The first condition of understanding a foreign country is to smell it. - Rudyard Kipling
Recently I was invited to a wine tasting in San Francisco where I encountered many rare and old vintages over the course of a long, five-hour dinner. My tolerance for this type of event generally starts running thin around the second hour, and my mind was starting to wander, desperate for escape. Then a wine was poured that woke all of my senses on the first taste. It was something old and French, I no longer remember what. All I know is, that particular bottle of wine smelled exactly like a rainy day in Tokyo.
It was beguiling and baffling, how so many memories were stirred by that one whiff of fermented grape juice. I continued swirling and sniffing and sipping with eyes closed, nose jammed halfway in my glass, feeling as if a magic vintner had found a way to bottle the essence of Tokyo itself. In an instant I was transported - as if I'd dropped into a space/time warp. I was younger, and I smelled the wet pavement, felt my feet walking on its slick surface, breathed the musty moist air. Then all my senses kicked in as I heard the noise of traffic, the whoosh of tires on slick asphalt, voices chattering in Japanese, felt droplets of warm summer rain cling to my skin, the sea of umbrellas bobbing before me, the anticipation of the night ahead, and detected the hint of food being grilled, fried, broiled wafting from back streets, mingled with cigarettes, exhaust and the verdant cologne of someone I once knew.
These are smells embedded in my being from many years ago, and inseparable from the soul of the city itself and from my experience of it. This part of my experience of Tokyo - its scent - has been so impactful that the first sentence of my novel starts out talking about it.
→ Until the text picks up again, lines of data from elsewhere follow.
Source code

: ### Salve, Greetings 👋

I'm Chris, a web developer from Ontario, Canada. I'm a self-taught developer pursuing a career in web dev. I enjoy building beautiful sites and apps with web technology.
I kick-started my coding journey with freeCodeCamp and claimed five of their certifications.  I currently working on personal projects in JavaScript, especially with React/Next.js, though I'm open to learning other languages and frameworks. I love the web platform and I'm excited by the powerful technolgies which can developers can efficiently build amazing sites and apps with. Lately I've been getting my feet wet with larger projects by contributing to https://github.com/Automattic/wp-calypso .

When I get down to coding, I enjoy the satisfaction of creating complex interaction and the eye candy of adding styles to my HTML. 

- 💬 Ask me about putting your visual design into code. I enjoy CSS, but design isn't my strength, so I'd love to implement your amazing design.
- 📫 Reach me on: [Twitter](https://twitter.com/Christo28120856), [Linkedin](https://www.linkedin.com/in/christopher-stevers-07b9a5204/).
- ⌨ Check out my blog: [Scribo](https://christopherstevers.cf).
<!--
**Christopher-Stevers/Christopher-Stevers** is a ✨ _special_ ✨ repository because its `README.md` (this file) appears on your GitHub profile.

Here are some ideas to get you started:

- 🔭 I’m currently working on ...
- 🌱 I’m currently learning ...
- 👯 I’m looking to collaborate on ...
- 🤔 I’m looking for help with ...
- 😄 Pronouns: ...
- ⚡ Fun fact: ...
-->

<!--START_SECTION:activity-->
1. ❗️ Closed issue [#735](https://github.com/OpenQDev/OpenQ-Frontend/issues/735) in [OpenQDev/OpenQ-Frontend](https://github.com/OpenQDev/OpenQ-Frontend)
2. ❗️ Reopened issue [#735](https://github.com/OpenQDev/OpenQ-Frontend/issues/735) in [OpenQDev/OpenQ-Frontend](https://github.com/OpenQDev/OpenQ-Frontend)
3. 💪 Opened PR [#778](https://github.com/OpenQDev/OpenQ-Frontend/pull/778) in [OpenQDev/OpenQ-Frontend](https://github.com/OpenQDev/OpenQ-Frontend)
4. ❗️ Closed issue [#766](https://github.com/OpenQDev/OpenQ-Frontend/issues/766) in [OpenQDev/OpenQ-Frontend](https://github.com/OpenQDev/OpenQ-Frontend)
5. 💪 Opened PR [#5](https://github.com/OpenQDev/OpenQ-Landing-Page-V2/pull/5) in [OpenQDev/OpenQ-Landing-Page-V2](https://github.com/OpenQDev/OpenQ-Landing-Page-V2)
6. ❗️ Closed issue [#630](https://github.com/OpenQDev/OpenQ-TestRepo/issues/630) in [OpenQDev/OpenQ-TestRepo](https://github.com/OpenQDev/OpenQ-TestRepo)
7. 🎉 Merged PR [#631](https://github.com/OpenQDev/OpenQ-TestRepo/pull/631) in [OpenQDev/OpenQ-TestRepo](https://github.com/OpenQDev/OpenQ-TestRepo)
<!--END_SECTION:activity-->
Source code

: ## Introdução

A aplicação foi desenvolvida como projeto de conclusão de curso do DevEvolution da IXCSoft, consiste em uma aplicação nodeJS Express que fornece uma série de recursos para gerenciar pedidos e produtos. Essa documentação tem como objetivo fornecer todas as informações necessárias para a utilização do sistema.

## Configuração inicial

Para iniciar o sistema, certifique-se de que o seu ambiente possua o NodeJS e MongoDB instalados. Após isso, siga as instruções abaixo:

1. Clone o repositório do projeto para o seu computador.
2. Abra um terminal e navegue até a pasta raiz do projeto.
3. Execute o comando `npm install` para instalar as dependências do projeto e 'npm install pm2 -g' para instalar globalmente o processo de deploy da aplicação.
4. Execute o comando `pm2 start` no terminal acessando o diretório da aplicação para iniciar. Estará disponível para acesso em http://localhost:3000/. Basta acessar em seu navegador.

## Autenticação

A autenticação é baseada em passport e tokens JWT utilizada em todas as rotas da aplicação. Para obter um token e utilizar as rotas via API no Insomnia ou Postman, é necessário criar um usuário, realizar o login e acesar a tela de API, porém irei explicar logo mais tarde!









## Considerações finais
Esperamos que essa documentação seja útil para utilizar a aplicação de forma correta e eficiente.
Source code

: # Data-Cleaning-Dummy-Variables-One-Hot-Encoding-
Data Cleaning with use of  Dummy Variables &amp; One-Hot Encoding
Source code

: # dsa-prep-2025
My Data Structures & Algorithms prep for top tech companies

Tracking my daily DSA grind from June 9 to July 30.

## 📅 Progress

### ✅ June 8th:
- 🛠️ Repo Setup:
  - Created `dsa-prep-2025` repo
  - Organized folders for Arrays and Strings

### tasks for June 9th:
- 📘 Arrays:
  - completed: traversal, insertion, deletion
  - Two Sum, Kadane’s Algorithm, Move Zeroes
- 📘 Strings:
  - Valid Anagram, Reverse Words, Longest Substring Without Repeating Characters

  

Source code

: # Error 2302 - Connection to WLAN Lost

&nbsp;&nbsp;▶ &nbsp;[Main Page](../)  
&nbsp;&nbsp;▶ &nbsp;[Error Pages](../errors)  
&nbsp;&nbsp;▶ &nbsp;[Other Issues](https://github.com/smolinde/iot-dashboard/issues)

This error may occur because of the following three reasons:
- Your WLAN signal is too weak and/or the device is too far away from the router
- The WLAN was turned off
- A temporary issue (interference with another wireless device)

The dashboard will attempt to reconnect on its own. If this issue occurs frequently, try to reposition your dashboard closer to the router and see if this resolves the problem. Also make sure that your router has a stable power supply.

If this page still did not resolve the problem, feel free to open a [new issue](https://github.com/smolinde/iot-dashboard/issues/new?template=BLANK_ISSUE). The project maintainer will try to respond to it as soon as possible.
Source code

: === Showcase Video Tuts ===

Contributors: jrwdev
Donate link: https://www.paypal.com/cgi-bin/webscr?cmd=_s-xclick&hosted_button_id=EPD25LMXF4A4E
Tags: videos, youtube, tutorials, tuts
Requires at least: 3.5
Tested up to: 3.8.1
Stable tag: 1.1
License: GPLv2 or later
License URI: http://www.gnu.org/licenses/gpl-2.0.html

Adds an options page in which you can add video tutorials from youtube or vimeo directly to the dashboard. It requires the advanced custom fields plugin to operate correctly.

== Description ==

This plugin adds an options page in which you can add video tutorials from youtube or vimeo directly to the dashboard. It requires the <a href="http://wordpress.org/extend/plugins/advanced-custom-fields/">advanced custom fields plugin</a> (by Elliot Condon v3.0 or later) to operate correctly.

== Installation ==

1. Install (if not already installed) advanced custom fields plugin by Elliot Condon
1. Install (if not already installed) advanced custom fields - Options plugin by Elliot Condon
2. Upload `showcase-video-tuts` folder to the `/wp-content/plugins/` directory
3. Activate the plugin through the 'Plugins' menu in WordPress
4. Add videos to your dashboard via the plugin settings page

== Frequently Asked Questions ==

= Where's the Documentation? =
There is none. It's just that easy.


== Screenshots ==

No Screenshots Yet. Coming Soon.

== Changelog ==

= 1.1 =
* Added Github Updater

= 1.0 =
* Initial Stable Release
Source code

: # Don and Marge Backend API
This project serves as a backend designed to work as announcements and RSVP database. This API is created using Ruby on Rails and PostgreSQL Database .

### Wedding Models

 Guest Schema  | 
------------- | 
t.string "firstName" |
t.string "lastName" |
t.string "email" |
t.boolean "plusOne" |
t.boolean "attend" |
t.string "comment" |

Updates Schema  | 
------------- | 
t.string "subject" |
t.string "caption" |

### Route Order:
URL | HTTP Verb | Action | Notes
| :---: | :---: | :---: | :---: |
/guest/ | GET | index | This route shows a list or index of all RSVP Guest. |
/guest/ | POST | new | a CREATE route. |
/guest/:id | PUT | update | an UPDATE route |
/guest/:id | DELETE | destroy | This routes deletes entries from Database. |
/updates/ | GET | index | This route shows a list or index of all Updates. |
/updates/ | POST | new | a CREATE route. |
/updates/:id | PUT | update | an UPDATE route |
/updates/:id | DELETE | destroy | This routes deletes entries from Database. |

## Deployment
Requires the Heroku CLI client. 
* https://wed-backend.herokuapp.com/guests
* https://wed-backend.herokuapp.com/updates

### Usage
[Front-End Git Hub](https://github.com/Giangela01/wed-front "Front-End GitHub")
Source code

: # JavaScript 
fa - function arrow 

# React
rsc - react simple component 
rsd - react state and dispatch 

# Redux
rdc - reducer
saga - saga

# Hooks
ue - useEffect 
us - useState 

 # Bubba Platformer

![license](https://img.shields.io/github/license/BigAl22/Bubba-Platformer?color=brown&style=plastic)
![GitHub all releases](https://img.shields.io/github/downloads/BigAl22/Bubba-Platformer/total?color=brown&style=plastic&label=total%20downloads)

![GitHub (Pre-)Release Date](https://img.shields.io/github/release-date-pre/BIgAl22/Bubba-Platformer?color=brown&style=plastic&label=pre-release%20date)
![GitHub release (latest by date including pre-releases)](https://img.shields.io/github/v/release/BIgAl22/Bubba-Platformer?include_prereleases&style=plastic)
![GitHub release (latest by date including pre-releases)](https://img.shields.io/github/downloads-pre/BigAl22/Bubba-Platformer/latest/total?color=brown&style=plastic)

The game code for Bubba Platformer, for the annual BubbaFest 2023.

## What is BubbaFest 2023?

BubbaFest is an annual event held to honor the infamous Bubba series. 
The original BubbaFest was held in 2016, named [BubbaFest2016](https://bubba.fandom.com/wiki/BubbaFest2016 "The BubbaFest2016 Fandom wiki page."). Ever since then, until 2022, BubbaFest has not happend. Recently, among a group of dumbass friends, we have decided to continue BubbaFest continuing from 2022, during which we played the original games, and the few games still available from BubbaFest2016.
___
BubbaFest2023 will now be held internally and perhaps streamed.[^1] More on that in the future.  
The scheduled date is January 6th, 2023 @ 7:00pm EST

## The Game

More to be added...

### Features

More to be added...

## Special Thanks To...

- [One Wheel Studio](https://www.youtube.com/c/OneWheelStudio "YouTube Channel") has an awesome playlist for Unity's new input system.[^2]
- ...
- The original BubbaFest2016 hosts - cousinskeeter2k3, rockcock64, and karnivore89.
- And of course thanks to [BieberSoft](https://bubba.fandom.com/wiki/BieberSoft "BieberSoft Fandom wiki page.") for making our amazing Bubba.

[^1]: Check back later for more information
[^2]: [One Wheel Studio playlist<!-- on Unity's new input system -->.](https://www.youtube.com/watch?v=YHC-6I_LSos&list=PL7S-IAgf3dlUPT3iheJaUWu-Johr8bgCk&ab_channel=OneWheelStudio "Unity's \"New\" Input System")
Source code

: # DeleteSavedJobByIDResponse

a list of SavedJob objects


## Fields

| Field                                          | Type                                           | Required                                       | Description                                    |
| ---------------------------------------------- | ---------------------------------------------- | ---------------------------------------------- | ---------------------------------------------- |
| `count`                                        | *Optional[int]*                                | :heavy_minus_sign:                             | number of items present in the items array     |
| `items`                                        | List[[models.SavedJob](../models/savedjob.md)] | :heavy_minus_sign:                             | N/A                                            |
I kept swirling and sipping that wine, oblivious to the twenty others gathered around the big table. Then I noticed nobody else was drinking the wine because to most of the others at that party, the wine was simply corked, over the hill and barely drinkable. So that's what Tokyo smells like, at least to me: corked French wine. A mix of fruit and decay, old and new, asphalt and greenery, bitter and sweet. I savored every sip of it, pitying the others for not having access to the same space/time machine in their own glasses.


9 comments:
Aki, you are a poet! This is such a beautiful description of Tokyo, it took my breath away....
I understand what you said about the scents of a city.
When I looked at your post with the wonderful pictures I almost wrote that the moment I saw them I was transported back to Osaka/Nishinomiya and I could feel and smell the various scents in the air.
You are a wonderful writer.
Many thanks, Clara and angryparsnip! I'm glad my post stirred something in my readers. It's strange how scent memories affect us so deeply yet are so difficult to write about.
I wish I could write this well.
Thanks so much, AsianTrains. You made my day! No - my week!
Great post! Thanks so much for sharing.